式の進行をプロのアナウンサーや小柳さんに任せた私は、新郎新婦の控え室にお邪魔した。
今日の主役のお二人は食事を摂る時間もないだろうから、せめて軽食でも差し入れしておかないと、長丁場の式や披露宴には耐えられないだろうから。
それでも気にせず披露宴でガツガツ食べる新婦さんや、浴びるようにお酒を飲む新郎さんも、たまにはいるけどね。
朝はパラパラと小雨が降っていたけど、新郎さんと新婦さんの着付けが終わる頃には雨も止んでいた。

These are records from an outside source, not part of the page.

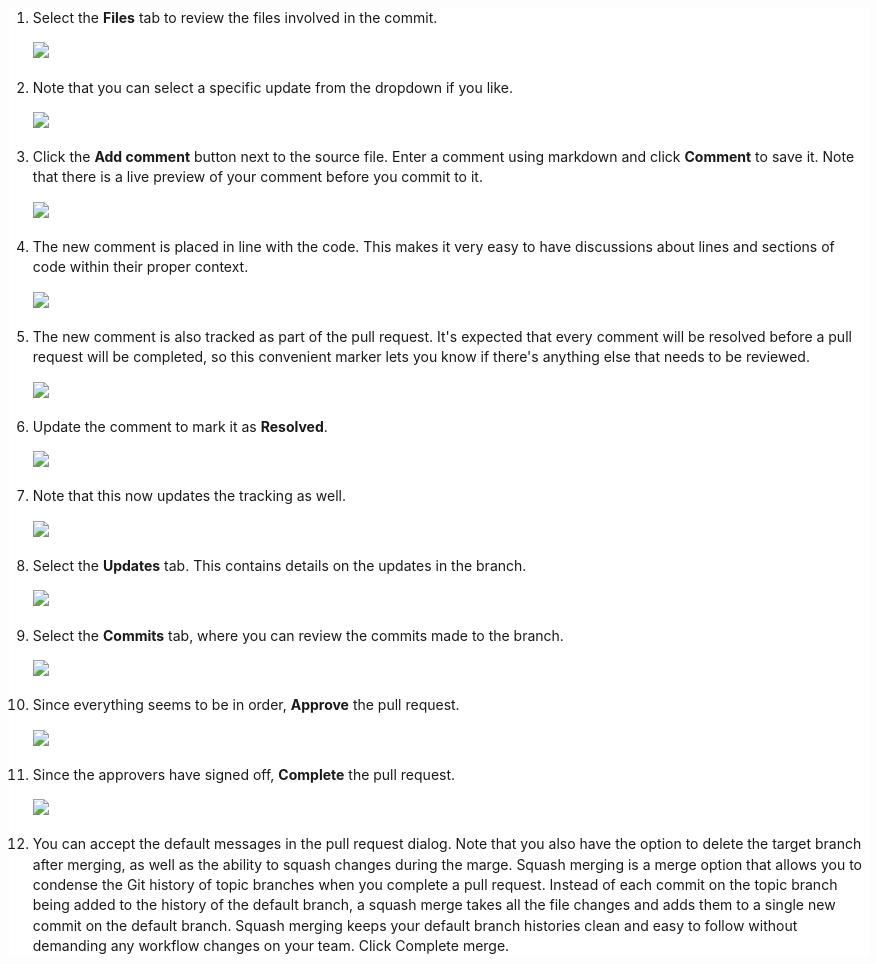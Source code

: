 1. Select the **Files** tab to review the files involved in the commit.

    ![](images/070.png)

1. Note that you can select a specific update from the dropdown if you like.

    ![](images/071.png)

1. Click the **Add comment** button next to the source file. Enter a comment using markdown and click **Comment** to save it. Note that there is a live preview of your comment before you commit to it.

    ![](images/072.png)

1. The new comment is placed in line with the code. This makes it very easy to have discussions about lines and sections of code within their proper context.

    ![](images/073.png)

1. The new comment is also tracked as part of the pull request. It's expected that every comment will be resolved before a pull request will be completed, so this convenient marker lets you know if there's anything else that needs to be reviewed.

    ![](images/074.png)

1. Update the comment to mark it as **Resolved**.

    ![](images/075.png)

1. Note that this now updates the tracking as well.

    ![](images/076.png)

1. Select the **Updates** tab. This contains details on the updates in the branch.

    ![](images/077.png)

1. Select the **Commits** tab, where you can review the commits made to the branch.

    ![](images/078.png)

1. Since everything seems to be in order, **Approve** the pull request.

    ![](images/079.png)

1. Since the approvers have signed off, **Complete** the pull request.

    ![](images/080.png)

1. You can accept the default messages in the pull request dialog. Note that you also have the option to delete the target branch after merging, as well as the ability to squash changes during the marge. Squash merging is a merge option that allows you to condense the Git history of topic branches when you complete a pull request. Instead of each commit on the topic branch being added to the history of the default branch, a squash merge takes all the file changes and adds them to a single new commit on the default branch. Squash merging keeps your default branch histories clean and easy to follow without demanding any workflow changes on your team. Click Complete merge.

早苗さんが着ているのは、伝統的な白無垢ではなく所謂『新和装』と呼ばれる衣装だ。
薄紅色の垂れ桜と鮮やかな牡丹、そして新緑を思わせる若い紅葉が華やかに彩られたオーガンジーの白無垢。髪はかつらではなくアップにしてトップに蘭の生花を散らしている。
その姿を見るといかにも可憐で清楚って言葉がピッタリで、いつものハキハキした早苗さんじゃないみたい。

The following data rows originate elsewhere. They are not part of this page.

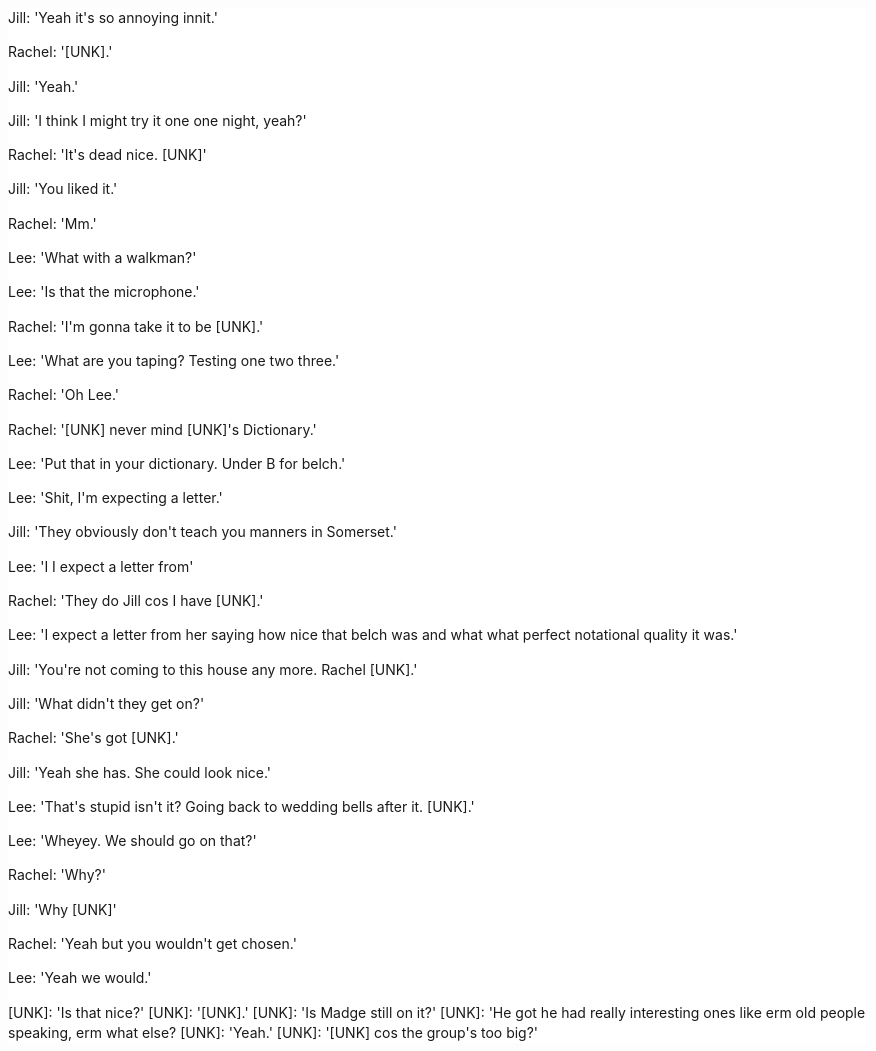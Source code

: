 Jill: 'Yeah it's so annoying innit.'

Rachel: '[UNK].'

Jill: 'Yeah.'

Jill: 'I think I might try it one one night, yeah?'

Rachel: 'It's dead nice. [UNK]'

Jill: 'You liked it.'

Rachel: 'Mm.'

Lee: 'What with a walkman?'

Lee: 'Is that the microphone.'

Rachel: 'I'm gonna take it to be [UNK].'

Lee: 'What are you taping?
Testing one two three.'

Rachel: 'Oh Lee.'

Rachel: '[UNK] never mind [UNK]'s Dictionary.'

Lee: 'Put that in your dictionary.
Under B for belch.'

Lee: 'Shit, I'm expecting a letter.'

Jill: 'They obviously don't teach you manners in Somerset.'

Lee: 'I I expect a letter from'

Rachel: 'They do Jill cos I have [UNK].'

Lee: 'I expect a letter from her saying how nice that belch was and what what perfect notational quality it was.'

Jill: 'You're not coming to this house any more.
Rachel [UNK].'

Jill: 'What didn't they get on?'

Rachel: 'She's got [UNK].'

Jill: 'Yeah she has.
She could look nice.'

Lee: 'That's stupid isn't it?
Going back to wedding bells after it. [UNK].'

Lee: 'Wheyey.
We should go on that?'

Rachel: 'Why?'

Jill: 'Why [UNK]'

Rachel: 'Yeah but you wouldn't get chosen.'

Lee: 'Yeah we would.'


[UNK]: 'Is that nice?'
[UNK]: '[UNK].'
[UNK]: 'Is Madge still on it?'
[UNK]: 'He got he had really interesting ones like erm old people speaking, erm what else?
[UNK]: 'Yeah.'
[UNK]: '[UNK] cos the group's too big?'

旦那さんは、紋付きの羽織袴で緊張して椅子に座っている。
早苗さんにメイクを施し終えると、衣装係りさんがお二人に声をかけた。
「口紅が落ちないようにサンドイッチを召し上がって下さいね。新郎様、新婦様にあーんして食べさせてあげて頂けますか?手にもファンデーションを塗っていますから物が持てないんですよ」
衣装係りさんとメイクさんがクスクス笑いながら吉田さんの旦那さんに促した。
「っはぁ!?マジ勘弁……」
旦那さんは顔を赤くして早苗さんから目を逸らす。
……多分、早苗さんが綺麗過ぎて目も合わせられないんだろうなぁ。
早苗さんもニッと笑いながら旦那さんの脇を小突いた。
「お腹空いたよ。ほら、早く!」
「お前、もう今日は黙ってろよ」
そんな悪態をつきながらも、旦那さんは早苗さんの口許にサンドイッチを運んであげている。

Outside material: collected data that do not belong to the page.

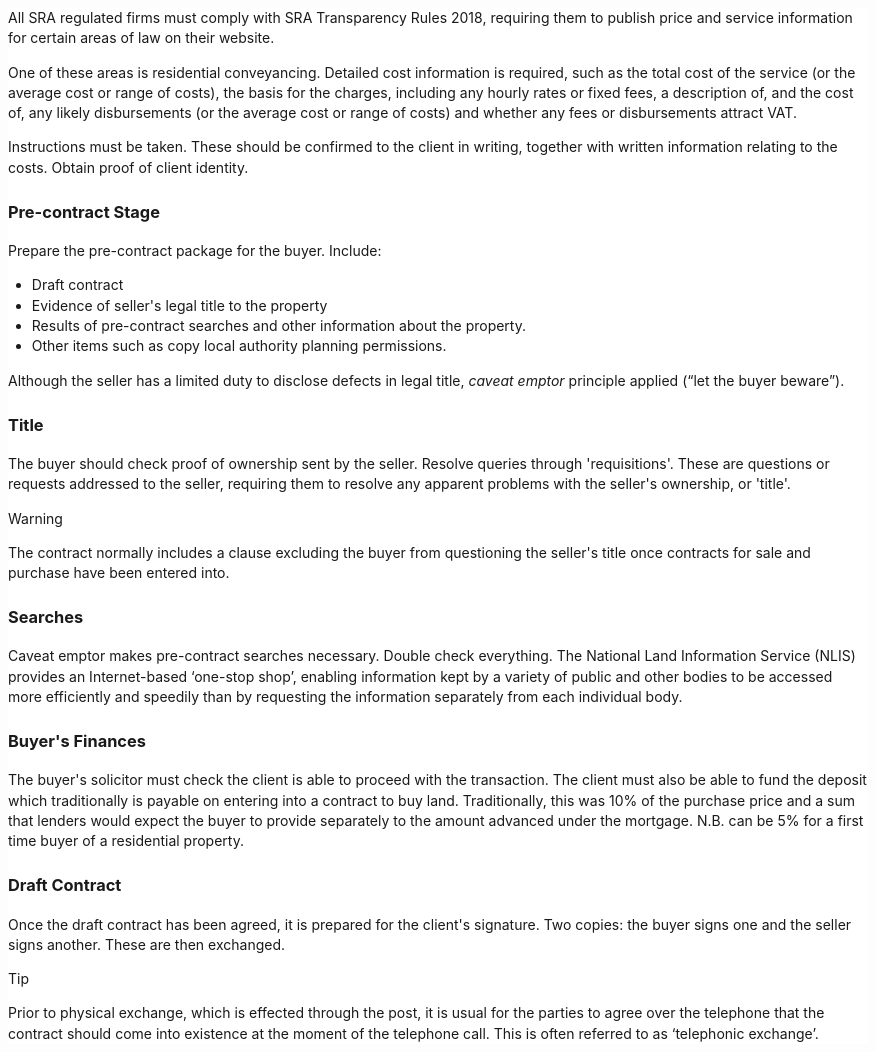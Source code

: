 All SRA regulated firms must comply with SRA Transparency Rules 2018, requiring them to publish price and service information for certain areas of law on their website.

One of these areas is residential conveyancing. Detailed cost information is required, such as the total cost of the service (or the average cost or range of costs), the basis for the charges, including any hourly rates or fixed fees, a description of, and the cost of, any likely disbursements (or the average cost or range of costs) and whether any fees or disbursements attract VAT.

Instructions must be taken. These should be confirmed to the client in writing, together with written information relating to the costs. Obtain proof of client identity.

### Pre-contract Stage

Prepare the pre-contract package for the buyer. Include:

- Draft contract
- Evidence of seller's legal title to the property
- Results of pre-contract searches and other information about the property.
- Other items such as copy local authority planning permissions.

Although the seller has a limited duty to disclose defects in legal title, *caveat emptor* principle applied (“let the buyer beware”).

### Title

The buyer should check proof of ownership sent by the seller. Resolve queries through 'requisitions'. These are questions or requests addressed to the seller, requiring them to resolve any apparent problems with the seller's ownership, or 'title'.

> [!warning]
> The contract normally includes a clause excluding the buyer from questioning the seller's title once contracts for sale and purchase have been entered into. 

### Searches

Caveat emptor makes pre-contract searches necessary. Double check everything. The National Land Information Service (NLIS) provides an Internet-based ‘one-stop shop’, enabling information kept by a variety of public and other bodies to be accessed more efficiently and speedily than by requesting the information separately from each individual body.

### Buyer's Finances

The buyer's solicitor must check the client is able to proceed with the transaction. The client must also be able to fund the deposit which traditionally is payable on entering into a contract to buy land. Traditionally, this was 10% of the purchase price and a sum that lenders would expect the buyer to provide separately to the amount advanced under the mortgage. N.B. can be 5% for a first time buyer of a residential property.

### Draft Contract

Once the draft contract has been agreed, it is prepared for the client's signature. Two copies: the buyer signs one and the seller signs another. These are then exchanged.

> [!tip]
> Prior to physical exchange, which is effected through the post, it is usual for the parties to agree over the telephone that the contract should come into existence at the moment of the  telephone call. This is often referred to as ‘telephonic exchange’.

……そんなお二人を見ると、私までが幸せな気分になれるから不思議だ。
「ご移動、お願いします」
式場スタッフの声で、室内の空気が凛としたものに変わる。
さあ、今日の式は神前式。
うちの式場は参列者が全員入れるほどの広さがある。
親戚だけではなく参列者が全員入れるから、という理由で、旦那さんはチャペル式より神前式の方を選んでいる。
遺影を携えた親戚の前で。離れ離れになった友人達の前で。
改めて神に誓いたいと希望した旦那さんの望みが、叶う瞬間。
どうか神様、吉田さんご夫婦と、それに繋がる皆様に祝福を与えてあげて下さい。
これからを生きていく、お二人のためにも。
そのお二人の、大切な人達のためにも。